German police break up banned coronavirus demonstration

Coronavirus skeptics protest against government restrictions, although the rally has been disallowed by a regional court, amid the coronavirus disease (COVID-19) outbreak, in Bremen, Germany, December 5, 2020. REUTERS/Fabian Bimmer

BERLIN (Reuters) - German police intervened on Saturday to break up a demonstration by opponents of coronavirus lockdown measures in the northern city of Bremen after the protest was banned by the country's highest court.

Germany's constitutional court upheld earlier rulings by lower courts that had already denied permission for 20,000 demonstrators to convene in the city centre of Bremen.

However, hundreds of people still gathered, some of them opponents of the government's coronavirus measures and others part of a counter-demonstration.

Bremen police said on Twitter they were trying to keep the groups apart and break up the banned gathering, as well as urging people to wear face masks.

Last month, police unleashed water cannon and pepper spray in an effort to scatter thousands of protesters in Berlin angry about coronavirus restrictions.

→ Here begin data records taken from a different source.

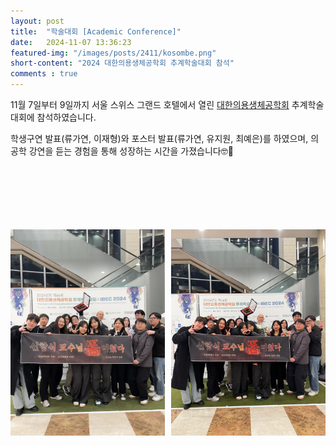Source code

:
 ```yaml
---
layout: post 
title:  "학술대회 [Academic Conference]"
date:   2024-11-07 13:36:23
featured-img: "/images/posts/2411/kosombe.png"
short-content: "2024 대한의용생체공학회 추계학술대회 참석"
comments : true
---
```


11월 7일부터 9일까지 서울 스위스 그랜드 호텔에서 열린 [대한의용생체공학회](https://www.kosombe.or.kr/register/2024_fall/main.html) 추계학술대회에 참석하였습니다. 
 
학생구연 발표(류가연, 이재형)와 포스터 발표(류가연, 유지원, 최예은)를 하였으며, 의공학 강연을 듣는 경험을 통해 성장하는 시간을 가졌습니다🤓📝

<br>

<div style="display: flex; justify-content: center;">
    <span class="image featured" style="margin-right: 10px;"><img src="/images/posts/2411/단체사진(1).jpeg" alt="" style='height: 500px; object-fit: contain;'></span>
    <span class="image featured"><img src="/images/posts/2411/단체사진(2).jpeg" alt="" style='height: 500px; object-fit: contain;'></span>
    
</div>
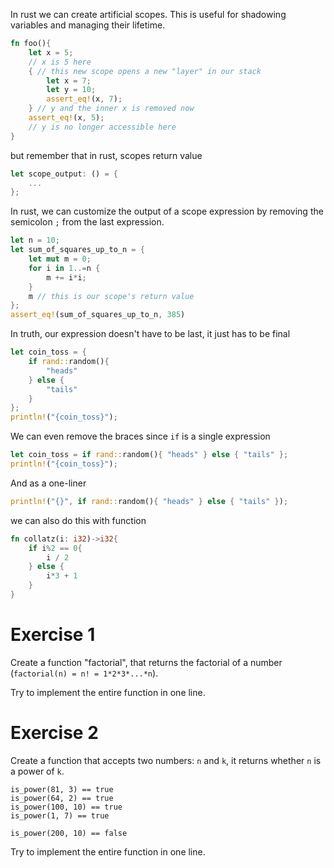In rust we can create artificial scopes. This is useful for shadowing variables and managing their lifetime.
```rust
fn foo(){
    let x = 5;
    // x is 5 here
    { // this new scope opens a new "layer" in our stack
        let x = 7;
        let y = 10;
        assert_eq!(x, 7);
    } // y and the inner x is removed now
    assert_eq!(x, 5);
    // y is no longer accessible here
}
```

but remember that in rust, scopes return value
```rust
let scope_output: () = {
    ...
};
```

In rust, we can customize the output of a scope expression by removing the semicolon `;` from the last expression.

```rust
let n = 10;
let sum_of_squares_up_to_n = {
    let mut m = 0;
    for i in 1..=n {
        m += i*i;
    }
    m // this is our scope's return value
};
assert_eq!(sum_of_squares_up_to_n, 385)
```

In truth, our expression doesn't have to be last, it just has to be final

```rust
let coin_toss = {
    if rand::random(){
        "heads"
    } else {
        "tails"
    }
};
println!("{coin_toss}");
```

We can even remove the braces since `if` is a single expression

```rust
let coin_toss = if rand::random(){ "heads" } else { "tails" };
println!("{coin_toss}");
```

And as a one-liner

```rust
println!("{}", if rand::random(){ "heads" } else { "tails" });
```

we can also do this with function

```rust
fn collatz(i: i32)->i32{
    if i%2 == 0{
        i / 2
    } else {
        i*3 + 1
    }
}
```

# Exercise 1
Create a function "factorial", that returns the factorial of a number (`factorial(n) = n! = 1*2*3*...*n`).

Try to implement the entire function in one line.

# Exercise 2
Create a function that accepts two numbers: `n` and `k`, it returns whether `n` is a power of `k`.

```
is_power(81, 3) == true
is_power(64, 2) == true
is_power(100, 10) == true
is_power(1, 7) == true

is_power(200, 10) == false
```

Try to implement the entire function in one line.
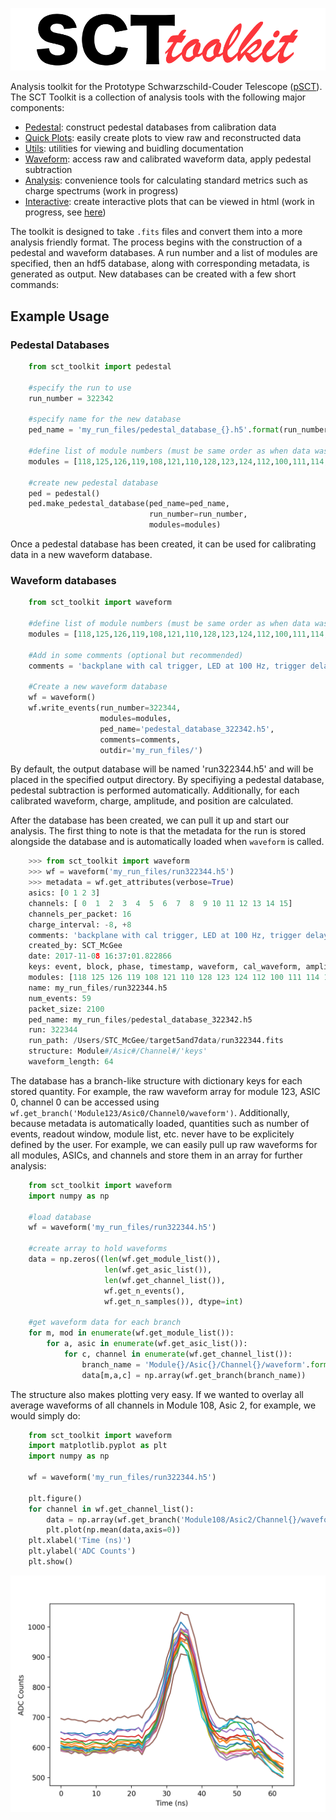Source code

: ![sct_toolkit](docs/_static/sct_toolkit_logo.png)

Analysis toolkit for the Prototype Schwarzschild-Couder Telescope ([pSCT](http://cta-psct.physics.ucla.edu/)). The SCT Toolkit is a collection of analysis tools with the following major components:

- [Pedestal](https://github.com/milesjwinter/SCT-toolkit/blob/master/sct_toolkit/pedestal.py): construct pedestal databases from calibration data
- [Quick Plots](https://github.com/milesjwinter/SCT-toolkit/blob/master/sct_toolkit/quick_plots.py): easily create plots to view raw and reconstructed data
- [Utils](https://github.com/milesjwinter/SCT-toolkit/blob/master/sct_toolkit/utils.py): utilities for viewing and buidling documentation
- [Waveform](https://github.com/milesjwinter/SCT-toolkit/blob/master/sct_toolkit/waveform.py): access raw and calibrated waveform data, apply pedestal subtraction
- [Analysis](https://github.com/milesjwinter/SCT-toolkit/blob/master/sct_toolkit/analysis.py): convenience tools for calculating standard metrics such as charge spectrums (work in progress)
- [Interactive](https://github.com/milesjwinter/SCT-toolkit/blob/master/sct_toolkit/interactive.py): create interactive plots that can be viewed in html (work in progress, see [here](https://github.com/milesjwinter/Interactive-Heatmap))

The toolkit is designed to take `.fits` files and convert them into a more analysis friendly format. The process begins with the construction of a pedestal and waveform databases. A run number and a list of modules are specified, then an hdf5 database, along with corresponding metadata, is generated as output. New databases can be created with a few short commands:

## Example Usage
### Pedestal Databases

```python
    from sct_toolkit import pedestal

    #specify the run to use 
    run_number = 322342

    #specify name for the new database 
    ped_name = 'my_run_files/pedestal_database_{}.h5'.format(run_number)

    #define list of module numbers (must be same order as when data was taken)
    modules = [118,125,126,119,108,121,110,128,123,124,112,100,111,114,107]

    #create new pedestal database
    ped = pedestal()
    ped.make_pedestal_database(ped_name=ped_name, 
                               run_number=run_number, 
                               modules=modules)
```
Once a pedestal database has been created, it can be used for calibrating data in a new waveform database.

### Waveform databases

```python
    from sct_toolkit import waveform

    #define list of module numbers (must be same order as when data was taken)
    modules = [118,125,126,119,108,121,110,128,123,124,112,100,111,114,107]
    
    #Add in some comments (optional but recommended)
    comments = 'backplane with cal trigger, LED at 100 Hz, trigger delay 685 ns, vped 1106'

    #Create a new waveform database
    wf = waveform()
    wf.write_events(run_number=322344, 
                    modules=modules,
                    ped_name='pedestal_database_322342.h5',
                    comments=comments,
                    outdir='my_run_files/')
```

By default, the output database will be named 'run322344.h5' and will be placed in the specified output directory. By specifiying a pedestal database, pedestal subtraction is performed automatically. Additionally, for each calibrated waveform, charge, amplitude, and position are calculated.

After the database has been created, we can pull it up and start our analysis. The first thing to note is that the metadata for the run is stored alongside the database and is automatically loaded when ``waveform`` is called.

```python
    >>> from sct_toolkit import waveform
    >>> wf = waveform('my_run_files/run322344.h5')
    >>> metadata = wf.get_attributes(verbose=True)
    asics: [0 1 2 3]
    channels: [ 0  1  2  3  4  5  6  7  8  9 10 11 12 13 14 15]
    channels_per_packet: 16
    charge_interval: -8, +8
    comments: 'backplane with cal trigger, LED at 100 Hz, trigger delay 685 ns, vped 1106'
    created_by: SCT_McGee
    date: 2017-11-08 16:37:01.822866
    keys: event, block, phase, timestamp, waveform, cal_waveform, amplitude, position, charge
    modules: [118 125 126 119 108 121 110 128 123 124 112 100 111 114 107]
    name: my_run_files/run322344.h5
    num_events: 59
    packet_size: 2100
    ped_name: my_run_files/pedestal_database_322342.h5
    run: 322344
    run_path: /Users/STC_McGee/target5and7data/run322344.fits
    structure: Module#/Asic#/Channel#/'keys'
    waveform_length: 64
```

The database has a branch-like structure with dictionary keys for each stored quantity. For example, the raw waveform array for module 123, ASIC 0, channel 0 can be accessed using ``wf.get_branch('Module123/Asic0/Channel0/waveform')``. Additionally, because metadata is automatically loaded, quantities such as number of events, readout window, module list, etc. never have to be explicitely defined by the user. For example, we can easily pull up raw waveforms for all modules, ASICs, and channels and store them in an array for further analysis:

```python
    from sct_toolkit import waveform
    import numpy as np

    #load database
    wf = waveform('my_run_files/run322344.h5')

    #create array to hold waveforms
    data = np.zeros((len(wf.get_module_list()),
                     len(wf.get_asic_list()),
                     len(wf.get_channel_list()),
                     wf.get_n_events(),
                     wf.get_n_samples()), dtype=int)

    #get waveform data for each branch
    for m, mod in enumerate(wf.get_module_list()):
        for a, asic in enumerate(wf.get_asic_list()):
            for c, channel in enumerate(wf.get_channel_list()):
                branch_name = 'Module{}/Asic{}/Channel{}/waveform'.format(mod,asic,channel)
                data[m,a,c] = np.array(wf.get_branch(branch_name))

```

The structure also makes plotting very easy. If we wanted to overlay all average waveforms of all channels in Module 108, Asic 2, for example, we would simply do:

```python
    from sct_toolkit import waveform
    import matplotlib.pyplot as plt
    import numpy as np

    wf = waveform('my_run_files/run322344.h5')

    plt.figure()
    for channel in wf.get_channel_list():
        data = np.array(wf.get_branch('Module108/Asic2/Channel{}/waveform'.format(channel)))
        plt.plot(np.mean(data,axis=0))
    plt.xlabel('Time (ns)')
    plt.ylabel('ADC Counts')
    plt.show()
```

![waveform](docs/_static/avg_waveforms.png)
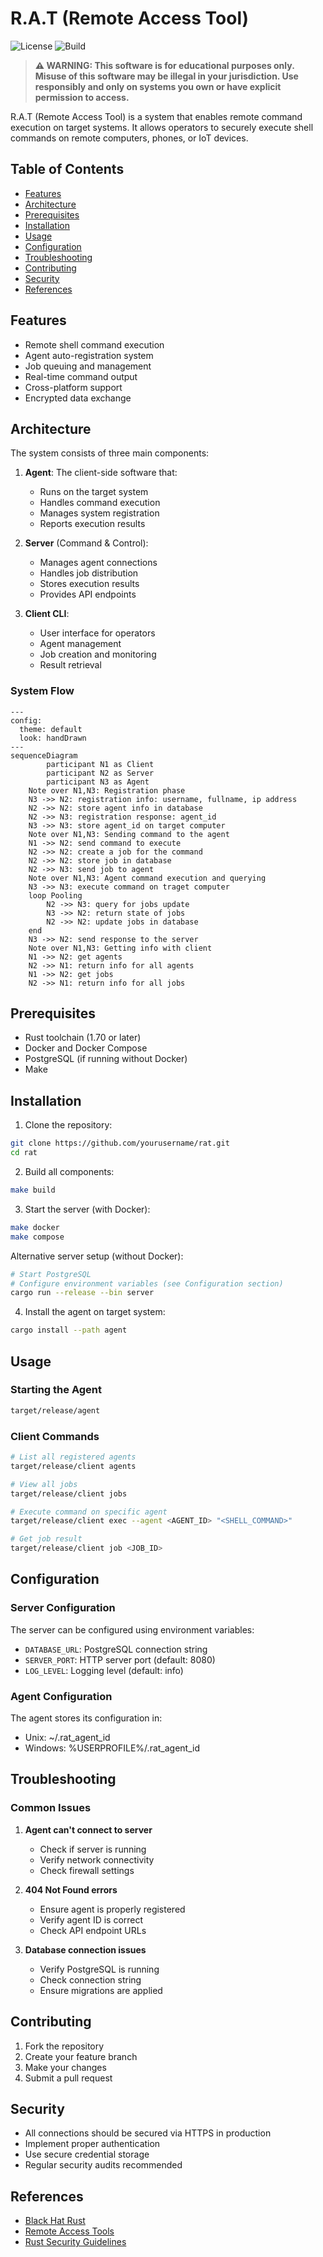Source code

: # R.A.T (Remote Access Tool)

![License](https://img.shields.io/badge/license-MIT-blue.svg)
![Build](https://img.shields.io/badge/build-passing-green.svg)

> **⚠️ WARNING: This software is for educational purposes only. Misuse of this software may be illegal in your jurisdiction. Use responsibly and only on systems you own or have explicit permission to access.**

R.A.T (Remote Access Tool) is a system that enables remote command execution on target systems. It allows operators to securely execute shell commands on remote computers, phones, or IoT devices.

## Table of Contents

- [Features](#features)
- [Architecture](#architecture)
- [Prerequisites](#prerequisites)
- [Installation](#installation)
- [Usage](#usage)
- [Configuration](#configuration)
- [Troubleshooting](#troubleshooting)
- [Contributing](#contributing)
- [Security](#security)
- [References](#references)

## Features

- Remote shell command execution
- Agent auto-registration system
- Job queuing and management
- Real-time command output
- Cross-platform support
- Encrypted data exchange

## Architecture

The system consists of three main components:

1. **Agent**: The client-side software that:

   - Runs on the target system
   - Handles command execution
   - Manages system registration
   - Reports execution results

2. **Server** (Command & Control):

   - Manages agent connections
   - Handles job distribution
   - Stores execution results
   - Provides API endpoints

3. **Client CLI**:
   - User interface for operators
   - Agent management
   - Job creation and monitoring
   - Result retrieval

### System Flow

```mermaid
---
config:
  theme: default
  look: handDrawn
---
sequenceDiagram
        participant N1 as Client
        participant N2 as Server
        participant N3 as Agent
    Note over N1,N3: Registration phase
    N3 ->> N2: registration info: username, fullname, ip address
    N2 ->> N2: store agent info in database
    N2 ->> N3: registration response: agent_id
    N3 ->> N3: store agent_id on target computer
    Note over N1,N3: Sending command to the agent
    N1 ->> N2: send command to execute
    N2 ->> N2: create a job for the command
    N2 ->> N2: store job in database
    N2 ->> N3: send job to agent
    Note over N1,N3: Agent command execution and querying
    N3 ->> N3: execute command on traget computer
    loop Pooling
        N2 ->> N3: query for jobs update
        N3 ->> N2: return state of jobs
        N2 ->> N2: update jobs in database
    end
    N3 ->> N2: send response to the server
    Note over N1,N3: Getting info with client
    N1 ->> N2: get agents
    N2 ->> N1: return info for all agents
    N1 ->> N2: get jobs
    N2 ->> N1: return info for all jobs
```

## Prerequisites

- Rust toolchain (1.70 or later)
- Docker and Docker Compose
- PostgreSQL (if running without Docker)
- Make

## Installation

1. Clone the repository:

```bash
git clone https://github.com/yourusername/rat.git
cd rat
```

2. Build all components:

```bash
make build
```

3. Start the server (with Docker):

```bash
make docker
make compose
```

Alternative server setup (without Docker):

```bash
# Start PostgreSQL
# Configure environment variables (see Configuration section)
cargo run --release --bin server
```

4. Install the agent on target system:

```bash
cargo install --path agent
```

## Usage

### Starting the Agent

```bash
target/release/agent
```

### Client Commands

```bash
# List all registered agents
target/release/client agents

# View all jobs
target/release/client jobs

# Execute command on specific agent
target/release/client exec --agent <AGENT_ID> "<SHELL_COMMAND>"

# Get job result
target/release/client job <JOB_ID>
```

## Configuration

### Server Configuration

The server can be configured using environment variables:

- `DATABASE_URL`: PostgreSQL connection string
- `SERVER_PORT`: HTTP server port (default: 8080)
- `LOG_LEVEL`: Logging level (default: info)

### Agent Configuration

The agent stores its configuration in:

- Unix: ~/.rat_agent_id
- Windows: %USERPROFILE%/.rat_agent_id

## Troubleshooting

### Common Issues

1. **Agent can't connect to server**

   - Check if server is running
   - Verify network connectivity
   - Check firewall settings

2. **404 Not Found errors**

   - Ensure agent is properly registered
   - Verify agent ID is correct
   - Check API endpoint URLs

3. **Database connection issues**
   - Verify PostgreSQL is running
   - Check connection string
   - Ensure migrations are applied

## Contributing

1. Fork the repository
2. Create your feature branch
3. Make your changes
4. Submit a pull request

## Security

- All connections should be secured via HTTPS in production
- Implement proper authentication
- Use secure credential storage
- Regular security audits recommended

## References

- [Black Hat Rust](https://kerkour.com/black-hat-rust)
- [Remote Access Tools](https://www.fortinet.com/resources/cyberglossary/remote-access)
- [Rust Security Guidelines](https://anssi-fr.github.io/rust-guide/)
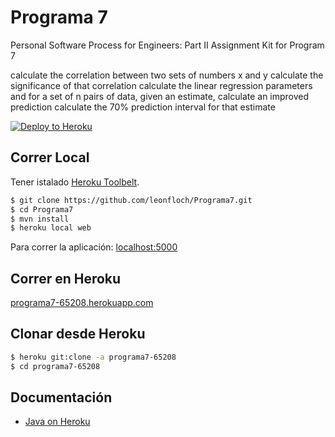 # Programa 7

Personal Software Process for Engineers: Part II
Assignment Kit for Program 7

calculate the correlation between two sets of numbers x and y
calculate the significance of that correlation
calculate the linear regression parameters   and   for a set of n pairs of data,
given an estimate,   calculate an improved prediction
calculate the 70% prediction interval for that estimate


[![Deploy to Heroku](https://www.herokucdn.com/deploy/button.png)](https://heroku.com/deploy)

## Correr Local

Tener istalado [Heroku Toolbelt](https://toolbelt.heroku.com/).

```sh
$ git clone https://github.com/leonfloch/Programa7.git
$ cd Programa7
$ mvn install
$ heroku local web
```

Para correr la aplicación: [localhost:5000](http://localhost:5000/)

## Correr en Heroku

[programa7-65208.herokuapp.com](https://programa7-65208.herokuapp.com)



## Clonar desde Heroku

```sh
$ heroku git:clone -a programa7-65208
$ cd programa7-65208
```

## Documentación

- [Java on Heroku](https://devcenter.heroku.com/categories/java)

Although most Germans accept the latest "lockdown light" to curb a second wave of the coronavirus, critics say the measures endanger citizens' civil rights.

The head of Germany's public health agency said on Thursday that the country's success in dealing with the first wave of the pandemic in March and April had led many people to doubt the virus's severity or even its existence.

While daily infection numbers are no longer rising as sharply as previously, case numbers have stagnated at a high level, and Germany reported its highest single-day death toll since the start of the pandemic on Wednesday.

On Saturday, the number of confirmed coronavirus cases in Germany increased by 23,318 to 1,153,556, according to data from the Robert Koch Institute for Infectious Diseases (RKI), while the reported death toll rose by 483 to 18,517.

Chancellor Angel Merkel and state leaders agreed on Wednesday to extend restrictive measures, which include keeping restaurants and hotels shut and limiting private gatherings to five people from two households, until Jan. 10.

Gerd Landsberg, head of the association representing German towns and districts, told the Handelsblatt daily that plans to ease the rules over the Christmas and New Year holiday might have to be reconsidered if the virus keeps spreading fast.

Health Minister Jens Spahn predicted that Germany would be able to get 11 million doses of the Pfizer/BioNTech COVID-19 vaccine by the end of March, he told the T-online news portal, adding that he expected mass vaccinations by next summer.